- German ice hockey season 2007–08: Nation

= 2007–08 German ice hockey league season =

| German ice hockey season 2007–08 |
| Nation |
| DEU |
| Levels |
| DEL |
| 2nd Bundesliga |
| Oberliga |
| Number of leagues |
| 3 |
| Number of teams |
| 48 |
| Champions |
| Eisbären Berlin |

The DEL, 2nd Bundesliga and Oberliga are the first three levels of ice hockey in Germany. All three leagues operate nationwide. While the DEL is an independently operated league, the other two are run by the German ice hockey federation, the DEB, through the ESBG. The leagues below the Oberliga are operated by the state federations (German:Landesverbände) and don't run nationwide. The 2007–08 season for the three top leagues started on 6 September 2007 with the first round in the DEL and finished on 25 April 2008 with the fifth and last game of the 2nd Bundesliga finals.

==Champions==
- DEL: Eisbären Berlin
- 2nd Bundesliga: Kassel Huskies
- Oberliga: Dresdner Eislöwen

==Deutsche Eishockey Liga, the DEL==
For main article, see Deutsche Eishockey Liga

The DEL is the highest tier of German ice hockey. The league was played with 15 clubs in the 2007–08 season, one more than the previous season, because the 2006–07 2nd Bundesliga champion EHC Wolfsburg Grizzly Adams had joined the league. The modus however remained the same.
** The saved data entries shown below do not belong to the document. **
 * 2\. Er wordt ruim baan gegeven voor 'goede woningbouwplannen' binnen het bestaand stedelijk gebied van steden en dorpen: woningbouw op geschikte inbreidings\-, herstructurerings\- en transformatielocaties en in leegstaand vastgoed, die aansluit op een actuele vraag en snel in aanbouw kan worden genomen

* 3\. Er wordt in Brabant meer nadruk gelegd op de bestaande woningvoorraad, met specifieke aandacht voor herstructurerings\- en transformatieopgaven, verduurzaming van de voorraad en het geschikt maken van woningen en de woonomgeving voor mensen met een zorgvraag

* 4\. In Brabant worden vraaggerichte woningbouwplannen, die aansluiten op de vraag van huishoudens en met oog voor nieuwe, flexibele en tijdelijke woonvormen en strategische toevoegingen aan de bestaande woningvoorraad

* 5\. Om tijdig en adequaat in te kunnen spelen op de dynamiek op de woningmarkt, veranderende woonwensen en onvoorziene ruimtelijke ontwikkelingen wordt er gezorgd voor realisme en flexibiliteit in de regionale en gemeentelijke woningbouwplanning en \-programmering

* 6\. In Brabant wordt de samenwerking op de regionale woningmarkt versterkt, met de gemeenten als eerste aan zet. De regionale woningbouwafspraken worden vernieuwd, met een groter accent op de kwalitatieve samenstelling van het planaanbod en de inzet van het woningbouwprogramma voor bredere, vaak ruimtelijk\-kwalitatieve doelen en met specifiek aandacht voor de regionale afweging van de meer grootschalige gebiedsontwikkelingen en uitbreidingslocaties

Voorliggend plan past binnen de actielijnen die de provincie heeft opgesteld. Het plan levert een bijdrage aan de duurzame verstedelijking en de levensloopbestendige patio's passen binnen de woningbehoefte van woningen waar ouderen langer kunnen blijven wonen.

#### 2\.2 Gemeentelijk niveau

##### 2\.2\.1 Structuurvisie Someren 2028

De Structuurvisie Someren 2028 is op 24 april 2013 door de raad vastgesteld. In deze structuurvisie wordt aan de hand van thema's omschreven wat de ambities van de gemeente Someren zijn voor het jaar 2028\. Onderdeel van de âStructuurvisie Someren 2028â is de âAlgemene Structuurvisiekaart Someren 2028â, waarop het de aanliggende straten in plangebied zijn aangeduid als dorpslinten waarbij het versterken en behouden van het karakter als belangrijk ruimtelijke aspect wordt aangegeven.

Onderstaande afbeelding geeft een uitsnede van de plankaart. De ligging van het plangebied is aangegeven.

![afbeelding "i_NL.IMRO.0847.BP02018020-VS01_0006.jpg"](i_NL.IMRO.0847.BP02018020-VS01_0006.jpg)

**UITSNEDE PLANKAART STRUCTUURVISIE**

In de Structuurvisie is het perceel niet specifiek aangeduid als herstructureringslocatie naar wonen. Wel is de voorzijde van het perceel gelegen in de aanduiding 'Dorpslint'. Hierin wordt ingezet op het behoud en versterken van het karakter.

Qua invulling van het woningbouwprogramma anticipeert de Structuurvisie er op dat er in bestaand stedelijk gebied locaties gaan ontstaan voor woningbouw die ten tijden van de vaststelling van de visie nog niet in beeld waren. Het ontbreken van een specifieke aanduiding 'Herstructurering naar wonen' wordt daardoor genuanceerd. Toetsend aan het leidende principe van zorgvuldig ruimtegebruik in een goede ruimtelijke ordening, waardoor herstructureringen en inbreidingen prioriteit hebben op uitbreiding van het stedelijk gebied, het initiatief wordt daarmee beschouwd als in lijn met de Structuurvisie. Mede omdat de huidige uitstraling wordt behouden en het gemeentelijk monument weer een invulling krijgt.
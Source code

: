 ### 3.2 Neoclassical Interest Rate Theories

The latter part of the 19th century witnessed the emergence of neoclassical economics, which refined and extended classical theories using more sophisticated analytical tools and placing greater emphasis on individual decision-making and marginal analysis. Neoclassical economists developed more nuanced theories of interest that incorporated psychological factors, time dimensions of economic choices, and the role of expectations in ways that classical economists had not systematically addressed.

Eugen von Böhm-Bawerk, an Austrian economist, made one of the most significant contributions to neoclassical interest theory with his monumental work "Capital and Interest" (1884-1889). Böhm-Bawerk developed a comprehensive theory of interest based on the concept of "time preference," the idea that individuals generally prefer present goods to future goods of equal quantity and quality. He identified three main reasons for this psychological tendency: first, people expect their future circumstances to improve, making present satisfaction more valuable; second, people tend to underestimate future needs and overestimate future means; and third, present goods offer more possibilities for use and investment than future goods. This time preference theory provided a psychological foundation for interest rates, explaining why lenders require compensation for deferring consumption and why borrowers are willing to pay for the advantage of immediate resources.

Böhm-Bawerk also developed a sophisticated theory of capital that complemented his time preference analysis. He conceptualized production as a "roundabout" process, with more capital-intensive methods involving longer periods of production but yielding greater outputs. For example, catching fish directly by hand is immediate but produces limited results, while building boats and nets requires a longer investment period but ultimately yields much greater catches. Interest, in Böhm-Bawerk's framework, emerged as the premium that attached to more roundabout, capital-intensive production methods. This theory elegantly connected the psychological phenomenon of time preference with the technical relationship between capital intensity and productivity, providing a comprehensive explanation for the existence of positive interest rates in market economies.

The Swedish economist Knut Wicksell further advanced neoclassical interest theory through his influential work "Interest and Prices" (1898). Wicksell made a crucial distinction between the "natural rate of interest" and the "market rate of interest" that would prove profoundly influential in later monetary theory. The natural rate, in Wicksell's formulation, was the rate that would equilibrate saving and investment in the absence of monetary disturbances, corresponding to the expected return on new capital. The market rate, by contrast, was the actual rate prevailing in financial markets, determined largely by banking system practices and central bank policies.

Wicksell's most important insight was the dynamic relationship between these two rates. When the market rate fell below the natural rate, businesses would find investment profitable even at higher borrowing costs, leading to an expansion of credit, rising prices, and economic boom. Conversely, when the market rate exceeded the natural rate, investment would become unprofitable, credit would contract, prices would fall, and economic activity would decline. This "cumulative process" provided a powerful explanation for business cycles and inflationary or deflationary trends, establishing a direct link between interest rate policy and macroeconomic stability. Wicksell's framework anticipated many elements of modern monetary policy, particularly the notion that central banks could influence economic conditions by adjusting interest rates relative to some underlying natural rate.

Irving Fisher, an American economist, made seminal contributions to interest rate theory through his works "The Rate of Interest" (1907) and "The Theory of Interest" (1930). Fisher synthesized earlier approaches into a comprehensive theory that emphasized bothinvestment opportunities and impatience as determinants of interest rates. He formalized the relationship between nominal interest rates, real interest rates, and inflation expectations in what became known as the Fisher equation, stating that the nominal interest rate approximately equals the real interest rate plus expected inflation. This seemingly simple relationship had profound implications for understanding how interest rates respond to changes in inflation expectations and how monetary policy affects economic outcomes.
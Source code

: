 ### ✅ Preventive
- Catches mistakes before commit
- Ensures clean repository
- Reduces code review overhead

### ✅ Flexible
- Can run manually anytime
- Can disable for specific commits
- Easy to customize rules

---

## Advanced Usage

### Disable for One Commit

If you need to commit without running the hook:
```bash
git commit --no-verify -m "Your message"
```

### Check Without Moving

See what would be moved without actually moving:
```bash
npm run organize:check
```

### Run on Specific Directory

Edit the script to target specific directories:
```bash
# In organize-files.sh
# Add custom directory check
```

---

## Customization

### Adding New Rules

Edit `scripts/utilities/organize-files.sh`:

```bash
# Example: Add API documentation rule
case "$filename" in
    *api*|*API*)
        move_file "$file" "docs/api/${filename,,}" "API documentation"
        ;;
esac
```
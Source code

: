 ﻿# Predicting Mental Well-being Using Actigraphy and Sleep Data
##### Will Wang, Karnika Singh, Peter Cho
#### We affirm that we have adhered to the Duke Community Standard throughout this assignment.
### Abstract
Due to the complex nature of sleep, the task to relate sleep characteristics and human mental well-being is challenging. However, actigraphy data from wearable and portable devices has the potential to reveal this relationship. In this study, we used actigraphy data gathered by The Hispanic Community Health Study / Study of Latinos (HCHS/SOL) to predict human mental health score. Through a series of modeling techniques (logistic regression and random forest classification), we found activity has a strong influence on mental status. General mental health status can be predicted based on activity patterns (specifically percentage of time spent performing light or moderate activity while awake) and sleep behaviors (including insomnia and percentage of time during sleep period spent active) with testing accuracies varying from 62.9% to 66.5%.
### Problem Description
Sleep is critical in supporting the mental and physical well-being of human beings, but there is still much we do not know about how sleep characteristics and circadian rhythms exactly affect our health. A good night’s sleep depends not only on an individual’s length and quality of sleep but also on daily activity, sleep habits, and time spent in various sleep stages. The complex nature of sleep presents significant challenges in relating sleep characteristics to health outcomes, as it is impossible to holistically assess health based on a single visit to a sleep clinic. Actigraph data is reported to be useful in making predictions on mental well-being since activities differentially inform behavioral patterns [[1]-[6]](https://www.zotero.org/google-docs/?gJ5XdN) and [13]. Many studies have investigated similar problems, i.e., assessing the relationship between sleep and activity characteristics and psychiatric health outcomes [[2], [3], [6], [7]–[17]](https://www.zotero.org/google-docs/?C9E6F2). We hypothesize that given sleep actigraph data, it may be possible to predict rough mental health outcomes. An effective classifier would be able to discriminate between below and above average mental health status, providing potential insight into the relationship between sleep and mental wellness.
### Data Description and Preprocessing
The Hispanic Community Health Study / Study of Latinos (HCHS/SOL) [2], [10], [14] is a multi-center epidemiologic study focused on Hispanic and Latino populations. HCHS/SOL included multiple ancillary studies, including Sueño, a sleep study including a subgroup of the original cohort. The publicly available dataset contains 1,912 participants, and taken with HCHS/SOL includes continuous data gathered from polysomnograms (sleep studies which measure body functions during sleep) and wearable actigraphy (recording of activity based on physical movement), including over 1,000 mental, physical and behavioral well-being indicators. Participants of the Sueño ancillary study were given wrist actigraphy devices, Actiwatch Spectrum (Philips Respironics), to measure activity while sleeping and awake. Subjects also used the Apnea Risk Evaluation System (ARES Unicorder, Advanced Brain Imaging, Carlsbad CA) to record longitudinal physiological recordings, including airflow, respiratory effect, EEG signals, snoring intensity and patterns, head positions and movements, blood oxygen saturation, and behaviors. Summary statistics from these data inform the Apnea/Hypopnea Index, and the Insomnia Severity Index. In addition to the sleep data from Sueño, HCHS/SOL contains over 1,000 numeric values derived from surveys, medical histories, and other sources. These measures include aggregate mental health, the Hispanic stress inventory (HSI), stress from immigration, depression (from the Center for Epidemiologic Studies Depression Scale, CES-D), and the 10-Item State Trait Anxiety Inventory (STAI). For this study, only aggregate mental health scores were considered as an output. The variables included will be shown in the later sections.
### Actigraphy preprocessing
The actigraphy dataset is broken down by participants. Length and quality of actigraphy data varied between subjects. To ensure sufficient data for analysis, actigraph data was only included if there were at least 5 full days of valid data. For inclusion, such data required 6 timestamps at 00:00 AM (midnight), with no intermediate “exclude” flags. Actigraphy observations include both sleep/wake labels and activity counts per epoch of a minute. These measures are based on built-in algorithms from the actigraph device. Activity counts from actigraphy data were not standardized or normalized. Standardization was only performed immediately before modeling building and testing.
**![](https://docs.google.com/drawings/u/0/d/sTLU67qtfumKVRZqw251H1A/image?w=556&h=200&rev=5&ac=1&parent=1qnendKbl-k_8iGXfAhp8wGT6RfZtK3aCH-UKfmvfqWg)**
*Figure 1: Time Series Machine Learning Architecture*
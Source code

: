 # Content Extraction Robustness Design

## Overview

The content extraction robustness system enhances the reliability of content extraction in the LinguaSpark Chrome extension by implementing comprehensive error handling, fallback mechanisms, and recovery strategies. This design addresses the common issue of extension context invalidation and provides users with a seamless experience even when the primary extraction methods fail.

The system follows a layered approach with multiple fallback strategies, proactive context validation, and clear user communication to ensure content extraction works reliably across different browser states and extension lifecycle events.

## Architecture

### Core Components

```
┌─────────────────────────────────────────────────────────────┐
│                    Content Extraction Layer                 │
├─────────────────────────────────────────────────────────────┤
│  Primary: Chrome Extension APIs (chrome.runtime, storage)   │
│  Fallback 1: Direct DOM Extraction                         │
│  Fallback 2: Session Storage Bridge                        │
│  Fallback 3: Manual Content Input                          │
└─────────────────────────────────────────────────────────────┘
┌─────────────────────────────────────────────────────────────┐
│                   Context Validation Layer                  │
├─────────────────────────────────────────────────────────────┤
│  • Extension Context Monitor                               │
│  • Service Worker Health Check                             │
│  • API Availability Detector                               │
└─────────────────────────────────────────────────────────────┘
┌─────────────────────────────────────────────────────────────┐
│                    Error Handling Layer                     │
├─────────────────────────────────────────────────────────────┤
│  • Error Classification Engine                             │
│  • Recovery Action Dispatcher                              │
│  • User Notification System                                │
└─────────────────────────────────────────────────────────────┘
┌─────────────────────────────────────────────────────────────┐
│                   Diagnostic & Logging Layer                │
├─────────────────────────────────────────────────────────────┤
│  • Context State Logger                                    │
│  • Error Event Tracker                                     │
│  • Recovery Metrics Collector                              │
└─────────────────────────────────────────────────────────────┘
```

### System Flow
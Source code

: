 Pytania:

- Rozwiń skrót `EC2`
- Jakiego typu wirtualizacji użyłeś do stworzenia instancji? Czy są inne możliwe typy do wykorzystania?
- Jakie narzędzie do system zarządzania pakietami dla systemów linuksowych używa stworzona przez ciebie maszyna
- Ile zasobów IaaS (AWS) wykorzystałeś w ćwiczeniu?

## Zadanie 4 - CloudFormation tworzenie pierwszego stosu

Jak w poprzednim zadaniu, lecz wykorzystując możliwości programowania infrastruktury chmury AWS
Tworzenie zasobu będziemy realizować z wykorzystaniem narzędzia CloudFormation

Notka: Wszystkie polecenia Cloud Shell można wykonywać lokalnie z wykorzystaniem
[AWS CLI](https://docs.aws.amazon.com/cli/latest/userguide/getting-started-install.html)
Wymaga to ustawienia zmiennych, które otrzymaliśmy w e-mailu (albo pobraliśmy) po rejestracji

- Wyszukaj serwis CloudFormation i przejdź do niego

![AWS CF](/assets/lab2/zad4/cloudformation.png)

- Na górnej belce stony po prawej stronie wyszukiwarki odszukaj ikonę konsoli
Each club played the others four times, resulting in 56 regular season games per club. The top six clubs at the end of the regular season qualified for the first round of the play-offs. The clubs seven to ten played a preliminary round to determine the last two places for the first round. For the teams placed eleven to fifteen, the season has ended. No club was relegated from the DEL this season. The league will however expand and admit a sixteenth team for next season.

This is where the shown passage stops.